Berdasarkan definisi diatas, bahwa sains dapat dipandang sebagai suatu dimensi yang terdiri
suatu proses, maupun produk atau hasil serta sebagai sikap. Apabila pembelajaran sains yang dapat
dikembangkan meliputi tiga substansi mendasar, yaitu pendidikan dan pembelajaran sains berisi
program yang memfasilitasi penguasaan proses sains, penguasaan produk sains serta program yang
memfasilitasi pengembangan-pengembangan sikap sains.
1.Sains sebagai suatu proses adalah cara untuk memperoleh pengetahuan. Gambaran sains
berhubungan erat dengan kegiatan penelusuran gejala dan fakta-fakta alam yang dilakukan melalui
kegiatan laboratorium beserta perangkatnya. Kebenaran sains akan diakui jika penelusurannya
berdasar pada kegiatan pengamatan, hipotesis (dugaan), percobaan-percobaan yang ketat dan
obyektif, meskipun kadang berseberangan dengan nilai yang ada. Jadi, sains menuntut proses yang
dinamis dalam berfikir, pengamatan, eksperimen, menemukan konsep maupun merumuskan
berbagai teori. Rangkaian proses yang dilakukan dalam kegiatan sains tersebut, saat ini dikenal
dengan sebutan metode keilmuan atau metode ilmiah.
2.Sains sebagai produk terdiri atas berbagai fakta, konsep prinsip, hukum dan teori . Fakta
adalah sesuatu yang telah terjadi yang dapat berupa keadaan, sifat atau peristiwa; sedangkan
konsep adalah suatu ide yang merupakan generalisasi dari berbagai peristiwa atau pengalaman
khusus, yang dinyatakan dalam istilah atau simbol tertentu yang dapat diterima. Konsep mengacu
pada benda-benda atau obyek, peristiwa, keadaan, sifat, kondisi, ciri dan atribut yang melekatnya.
Sedangkan teori adalah komposisi yang dihasilkan dari pengembangan sejumlah proposisi
(pernyataan berarti) yang dianggap memiliki keterhubungan secara sistematis dan kebenarannya
sudah teruji secara empirik serta dianggap berlaku secara universal .

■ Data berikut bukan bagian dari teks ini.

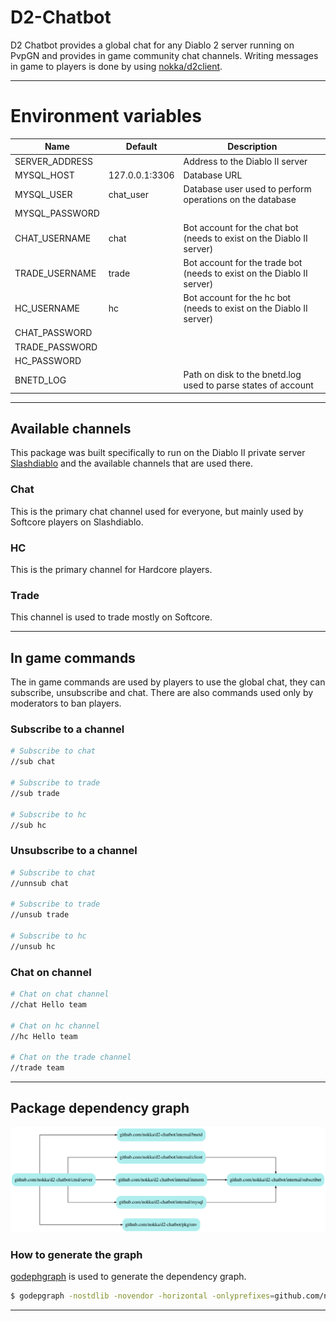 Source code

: # D2-Chatbot
D2 Chatbot provides a global chat for any Diablo 2 server running on PvpGN and provides in game community chat channels.
Writing messages in game to players is done by using [nokka/d2client](https://github.com/nokka/d2client).

--- 

# Environment variables
| Name           	| Default        	| Description                                                            	|
|----------------	|----------------	|------------------------------------------------------------------------	|
| SERVER_ADDRESS 	|                	| Address to the Diablo II server                                        	|
| MYSQL_HOST     	| 127.0.0.1:3306 	| Database URL                                                           	|
| MYSQL_USER     	| chat_user      	| Database user used to perform operations on the database               	|
| MYSQL_PASSWORD 	|                	|                                                                        	|
| CHAT_USERNAME  	| chat           	| Bot account for the chat bot (needs to exist on the Diablo II server)  	|
| TRADE_USERNAME 	| trade          	| Bot account for the trade bot (needs to exist on the Diablo II server) 	|
| HC_USERNAME    	| hc             	| Bot account for the hc bot (needs to exist on the Diablo II server)    	|
| CHAT_PASSWORD  	|                	|                                                                        	|
| TRADE_PASSWORD 	|                	|                                                                        	|
| HC_PASSWORD    	|                	|                                                                        	|
| BNETD_LOG      	|                	| Path on disk to the bnetd.log used to parse states of account          	|

--- 

## Available channels
This package was built specifically to run on the Diablo II private server [Slashdiablo](https://slashdiablo.net) and the
available channels that are used there.

### Chat
This is the primary chat channel used for everyone, but mainly used by Softcore players on Slashdiablo.

### HC
This is the primary channel for Hardcore players.

### Trade
This channel is used to trade mostly on Softcore.

---

## In game commands
The in game commands are used by players to use the global chat, they can subscribe, unsubscribe and chat.
There are also commands used only by moderators to ban players.

### Subscribe to a channel

```bash
# Subscribe to chat
//sub chat

# Subscribe to trade
//sub trade

# Subscribe to hc
//sub hc
```

### Unsubscribe to a channel

```bash
# Subscribe to chat
//unnsub chat

# Subscribe to trade
//unsub trade

# Subscribe to hc
//unsub hc
```

### Chat on channel

```bash
# Chat on chat channel
//chat Hello team

# Chat on hc channel
//hc Hello team

# Chat on the trade channel
//trade team
```

---

## Package dependency graph
![Package dependency graph](docs/deps.png)

### How to generate the graph
[godephgraph](https://github.com/kisielk/godepgraph) is used to generate the dependency graph.

```bash
$ godepgraph -nostdlib -novendor -horizontal -onlyprefixes=github.com/nokka/d2-chatbot github.com/nokka/d2-chatbot/cmd/server | dot -Tpng -o docs/deps.png
```
---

3.Sains sebagai suatu sikap, atau dikenal dengan istilah sikap keilmuan, maksudnya berbagai
keyakinan, opini dan nilai-nilai yang harus dipertahankan oleh seorang ilmuan khususnya ketika
mencari atau mengembangkan pengetahuan baru. Diantara sikap tersebut adalah rasa tanggung
jawab yang tinggi, rasa ingin tahu, disiplin, tekun, jujur, dan terbuka terhadap pendapat orang lain.
Sehingga dapat disimpulkan bahwa sains adalah ilmu pengetahuan yang berkenaan dengan
fakta dan gejala alam yang tersusun secara sistematis yang didapatkan melalui pengamatan dan
eksperimen.
BAB III
PEMBAHASAN
Sebagaimana definisi-definisi sains yang teah dijelaskan pada BAB II ,dapat diktahui bahwa
definisi sains untuk anak usia dini adalah sains yang sasarannya ditujukan pada anak-anak usia
dini,baik pada jenjang Taman Kanak-kanak maupun Sekolah Dasar. Sains,saat ini menjadi hal yang
penting untuk diterapkan atau dikenalkan pada anak-anak usia dini karena sains dapat mengajak
anak untuk berpikir kritis, dengan sains anak tidak begitu saja menerima atau menolak sesuatu.

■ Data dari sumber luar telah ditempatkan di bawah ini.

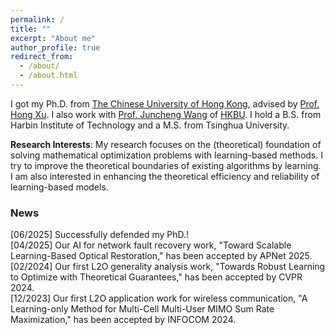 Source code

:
 ```yaml
---
permalink: /
title: ""
excerpt: "About me"
author_profile: true
redirect_from: 
  - /about/
  - /about.html
---
```



I got my Ph.D. from [The Chinese University of Hong Kong](https://www.cuhk.edu.hk/english/index.html), advised by [Prof. Hong Xu](https://henryhxu.github.io/). I also work with [Prof. Juncheng Wang](https://www.juncheng-wang.com/) of [HKBU](https://www.hkbu.edu.hk/). I hold a B.S. from Harbin Institute of Technology and a M.S. from Tsinghua University.

**Research Interests**: My research focuses on the (theoretical) foundation of solving mathematical optimization problems with learning-based methods. I try to improve the theoretical boundaries of existing algorithms by learning. I am also interested in enhancing the theoretical efficiency and reliability of learning-based models.

### News
[06/2025] Successfully defended my PhD.! <br>
[04/2025] Our AI for network fault recovery work, "Toward Scalable Learning-Based Optical Restoration," has been accepted by APNet 2025. <br>
[02/2024] Our first L2O generality analysis work, "Towards Robust Learning to Optimize with Theoretical Guarantees," has been accepted by CVPR 2024. <br>
[12/2023] Our first L2O application work for wireless communication, "A Learning-only Method for Multi-Cell Multi-User MIMO Sum Rate Maximization," has been accepted by INFOCOM 2024.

Mereka mengamati, menganalisis dan mengevaluasi informasi yang ada sebelum menentukan
keputusannya. Dengan melalui percobaan-percobaan sains melalui ketrampilan proses, anak-anak
dapat ditingkatkan kemampuan sainsnya. Dengan media observasi, anak yang mempunyai
kemampuan sains yang tinggi dapat menemukan dan mempertanyakan objek-objek yang
dipahaminya. Anak usia 4-6 tahun dapat dilatih untuk mempunyai kemampuan sains . Anak dapat
mulai diajarkan ketrampilan observasi dasar seperti pengamatan.Lewat cara ini anak dapat diajak
untuk memahami apa itu bunyi, udara, air, cahaya, suhu, tanah serta berbagai kayu dan logam.

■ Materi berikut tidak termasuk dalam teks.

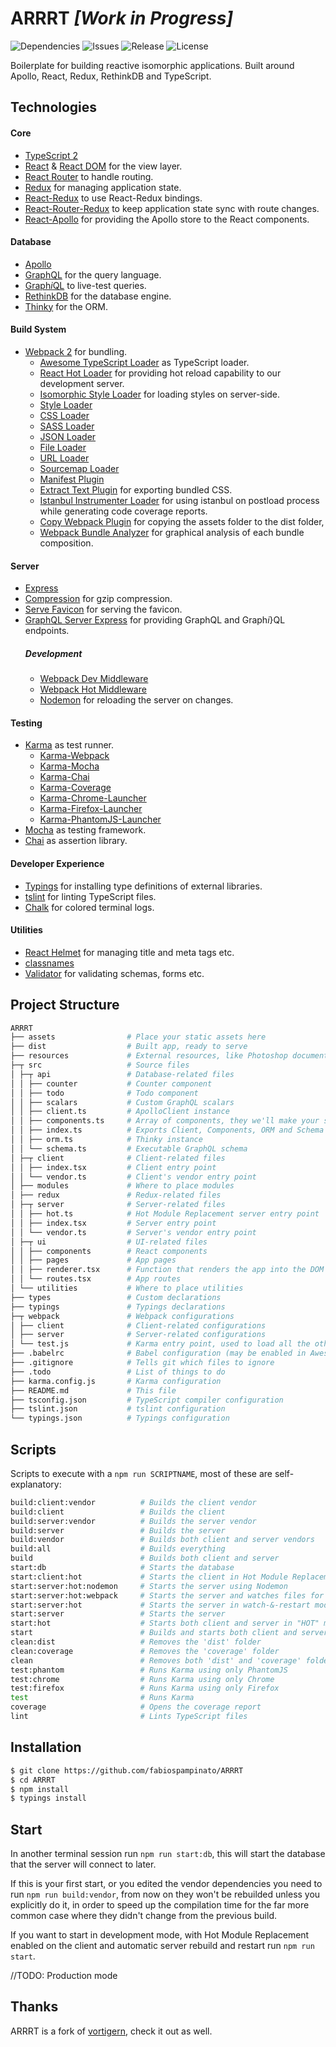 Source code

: # ARRRT _[Work in Progress]_

![Dependencies](https://img.shields.io/librariesio/github/fabiospampinato/ARRRT.svg)
![Issues](https://img.shields.io/github/issues/fabiospampinato/ARRRT.svg)
![Release](https://img.shields.io/github/release/fabiospampinato/ARRRT.svg)
![License](https://img.shields.io/github/license/fabiospampinato/ARRRT.svg)

Boilerplate for building reactive isomorphic applications. Built around Apollo, React, Redux, RethinkDB and TypeScript.

## Technologies

#### Core
- [TypeScript 2](https://www.typescriptlang.org)
- [React](https://github.com/facebook/react) & [React DOM](https://github.com/facebook/react) for the view layer.
- [React Router](https://github.com/reactjs/react-router) to handle routing.
- [Redux](https://github.com/reactjs/redux) for managing application state.
- [React-Redux](https://github.com/reactjs/react-redux) to use React-Redux bindings.
- [React-Router-Redux](https://github.com/reactjs/react-router-redux) to keep application state sync with route changes.
- [React-Apollo](https://github.com/apollostack/react-apollo) for providing the Apollo store to the React components.

#### Database
- [Apollo](http://www.apollodata.com)
- [GraphQL](http://graphql.org) for the query language.
- [Graph<i>i</i>QL](https://github.com/graphql/graphiql) to live-test queries.
- [RethinkDB](https://github.com/rethinkdb/rethinkdb) for the database engine.
- [Thinky](https://github.com/neumino/thinky) for the ORM.

#### Build System
- [Webpack 2](https://github.com/webpack/webpack) for bundling.
  - [Awesome TypeScript Loader](https://github.com/s-panferov/awesome-typescript-loader) as TypeScript loader.
  - [React Hot Loader](https://github.com/gaearon/react-hot-loader) for providing hot reload capability to our development server.
  - [Isomorphic Style Loader](https://github.com/kriasoft/isomorphic-style-loader) for loading styles on server-side.
  - [Style Loader](https://github.com/webpack/style-loader)
  - [CSS Loader](https://github.com/webpack/css-loader)
  - [SASS Loader](https://github.com/jtangelder/sass-loader)
  - [JSON Loader](https://github.com/webpack/json-loader)
  - [File Loader](https://github.com/webpack/file-loader)
  - [URL Loader](https://github.com/webpack/url-loader)
  - [Sourcemap Loader](https://github.com/webpack/source-map-loader)
  - [Manifest Plugin](https://github.com/danethurber/webpack-manifest-plugin)
  - [Extract Text Plugin](https://github.com/webpack/extract-text-webpack-plugin) for exporting bundled CSS.
  - [Istanbul Instrumenter Loader](https://github.com/deepsweet/istanbul-instrumenter-loader) for using istanbul on postload process while generating code coverage reports.
  - [Copy Webpack Plugin](https://github.com/kevlened/copy-webpack-plugin) for copying the assets folder to the dist folder,
  - [Webpack Bundle Analyzer](https://github.com/robertknight/webpack-bundle-size-analyzer) for graphical analysis of each bundle composition.

#### Server
- [Express](https://github.com/expressjs/express)
- [Compression](https://github.com/expressjs/compression) for gzip compression.
- [Serve Favicon](https://github.com/expressjs/serve-favicon) for serving the favicon.
- [GraphQL Server Express](https://github.com/apollostack/graphql-server/tree/master/packages/graphql-server-express) for providing GraphQL and Graph<i>i</i>}QL endpoints.
  ##### Development
  - [Webpack Dev Middleware](https://github.com/webpack/webpack-dev-middleware)
  - [Webpack Hot Middleware](https://github.com/webpack/webpack-hot-middleware)
  - [Nodemon](https://github.com/remy/nodemon) for reloading the server on changes.

#### Testing
- [Karma](https://github.com/karma-runner/karma) as test runner.
  - [Karma-Webpack](https://github.com/webpack/karma-webpack)
  - [Karma-Mocha](https://github.com/karma-runner/karma-mocha)
  - [Karma-Chai](https://github.com/xdissent/karma-chai)
  - [Karma-Coverage](https://github.com/karma-runner/karma-coverage)
  - [Karma-Chrome-Launcher](https://github.com/karma-runner/karma-chrome-launcher)
  - [Karma-Firefox-Launcher](https://github.com/karma-runner/karma-firefox-launcher)
  - [Karma-PhantomJS-Launcher](https://github.com/karma-runner/karma-phantomjs-launcher)
- [Mocha](https://github.com/mochajs/mocha) as testing framework.
- [Chai](https://github.com/chaijs/chai) as assertion library.

#### Developer Experience
- [Typings](https://github.com/typings/typings) for installing type definitions of external libraries.
- [tslint](https://github.com/palantir/tslint) for linting TypeScript files.
- [Chalk](https://github.com/chalk/chalk) for colored terminal logs.

#### Utilities
- [React Helmet](https://github.com/nfl/react-helmet) for managing title and meta tags etc.
- [classnames](https://github.com/JedWatson/classnames)
- [Validator](https://github.com/chriso/validator.js) for validating schemas, forms etc.

## Project Structure
```bash
ARRRT
├── assets                # Place your static assets here
├── dist                  # Built app, ready to serve
├── resources             # External resources, like Photoshop documents
├─┬ src                   # Source files
│ ├─┬ api                 # Database-related files
│ │ ├── counter           # Counter component
│ │ ├── todo              # Todo component
│ │ ├── scalars           # Custom GraphQL scalars
│ │ ├── client.ts         # ApolloClient instance
│ │ ├── components.ts     # Array of components, they we'll make your schema and resolvers
│ │ ├── index.ts          # Exports Client, Components, ORM and Schema
│ │ ├── orm.ts            # Thinky instance
│ │ └── schema.ts         # Executable GraphQL schema
│ ├─┬ client              # Client-related files
│ │ ├── index.tsx         # Client entry point
│ │ └── vendor.ts         # Client's vendor entry point
│ ├── modules             # Where to place modules
│ ├── redux               # Redux-related files
│ ├─┬ server              # Server-related files
│ │ ├── hot.ts            # Hot Module Replacement server entry point
│ │ ├── index.tsx         # Server entry point
│ │ └── vendor.ts         # Server's vendor entry point
│ ├─┬ ui                  # UI-related files
│ │ ├── components        # React components
│ │ ├── pages             # App pages
│ │ ├── renderer.tsx      # Function that renders the app into the DOM
│ │ └── routes.tsx        # App routes
│ └── utilities           # Where to place utilities
├── types                 # Custom declarations
├── typings               # Typings declarations
├─┬ webpack               # Webpack configurations
│ ├── client              # Client-related configurations
│ ├── server              # Server-related configurations
│ └── test.js             # Karma entry point, used to load all the other tests
├── .babelrc              # Babel configuration (may be enabled in Awesome Typescript Loader)
├── .gitignore            # Tells git which files to ignore
├── .todo                 # List of things to do
├── karma.config.js       # Karma configuration
├── README.md             # This file
├── tsconfig.json         # TypeScript compiler configuration
├── tslint.json           # tslint configuration
└── typings.json          # Typings configuration
```

## Scripts

Scripts to execute with a `npm run SCRIPTNAME`, most of these are self-explanatory:

```bash
build:client:vendor          # Builds the client vendor
build:client                 # Builds the client
build:server:vendor          # Builds the server vendor
build:server                 # Builds the server
build:vendor                 # Builds both client and server vendors
build:all                    # Builds everything
build                        # Builds both client and server
start:db                     # Starts the database
start:client:hot             # Starts the client in Hot Module Replacement mode
start:server:hot:nodemon     # Starts the server using Nodemon
start:server:hot:webpack     # Starts the server and watches files for changes
start:server:hot             # Starts the server in watch-&-restart mode
start:server                 # Starts the server
start:hot                    # Starts both client and server in "HOT" mode
start                        # Builds and starts both client and server
clean:dist                   # Removes the 'dist' folder
clean:coverage               # Removes the 'coverage' folder
clean                        # Removes both 'dist' and 'coverage' folders
test:phantom                 # Runs Karma using only PhantomJS
test:chrome                  # Runs Karma using only Chrome
test:firefox                 # Runs Karma using only Firefox
test                         # Runs Karma
coverage                     # Opens the coverage report
lint                         # Lints TypeScript files
```

## Installation

```bash
$ git clone https://github.com/fabiospampinato/ARRRT
$ cd ARRRT
$ npm install
$ typings install
```

## Start

In another terminal session run `npm run start:db`, this will start the database that the server will connect to later.

If this is your first start, or you edited the vendor dependencies you need to run `npm run build:vendor`, from now on they won't be rebuilded unless you explicitly do it, in order to speed up the compilation time for the far more common case where they didn't change from the previous build.

If you want to start in development mode, with Hot Module Replacement enabled on the client and automatic server rebuild and restart run `npm run start`.

//TODO: Production mode

## Thanks

ARRRT is a fork of [vortigern](https://github.com/barbar/vortigern), check it out as well.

Mendidik anak mempunyai kemampuan sains dapat membantu orang tua untuk menghindarkan
anak dari kemungkinan menggunakan informasi yang tidak tepat. Mendidik anak mempunyai
kemampuan sains akan membantu anak untuk secara aktif membangun pertahanan diri terhadap
serangan informasi disekelilingnya
Melatih anak dengan percobaan sains akan membuat anak menjadi berpikir kreatif,
inovatif, dan mandiri, Dimensi lain dari sains juga yang teramat penting adalah dimensi “proses”
yaitu proses mendapatkan sains itu sendiri. Sains diperoleh melalui suatu penelitian dan percobaan
yang disebut dengan metode ilmiah.
Anak usia dini atau usia prasekolah berada dalam masa emas perkembangan otaknya, salah satu
hasil penelitian menyebutkan, kapasitas kecerdasan anak pada usia empat tahun sudah mencapai 50
persen. Kapasitas itu akan meningkat hingga 80 persen pada usia delapan tahun. Ini menunjukkan
pentingnya memberikan rangsangan pada anak usia dini. Mengenalkan sains pada anak bukan
berarti mengenalkan rumus-rumus. Suasana harus dalam keadaan bermain. Mengenalkan sains pada
anak harus sesuai dengan tahapan umur dan perkembangannya.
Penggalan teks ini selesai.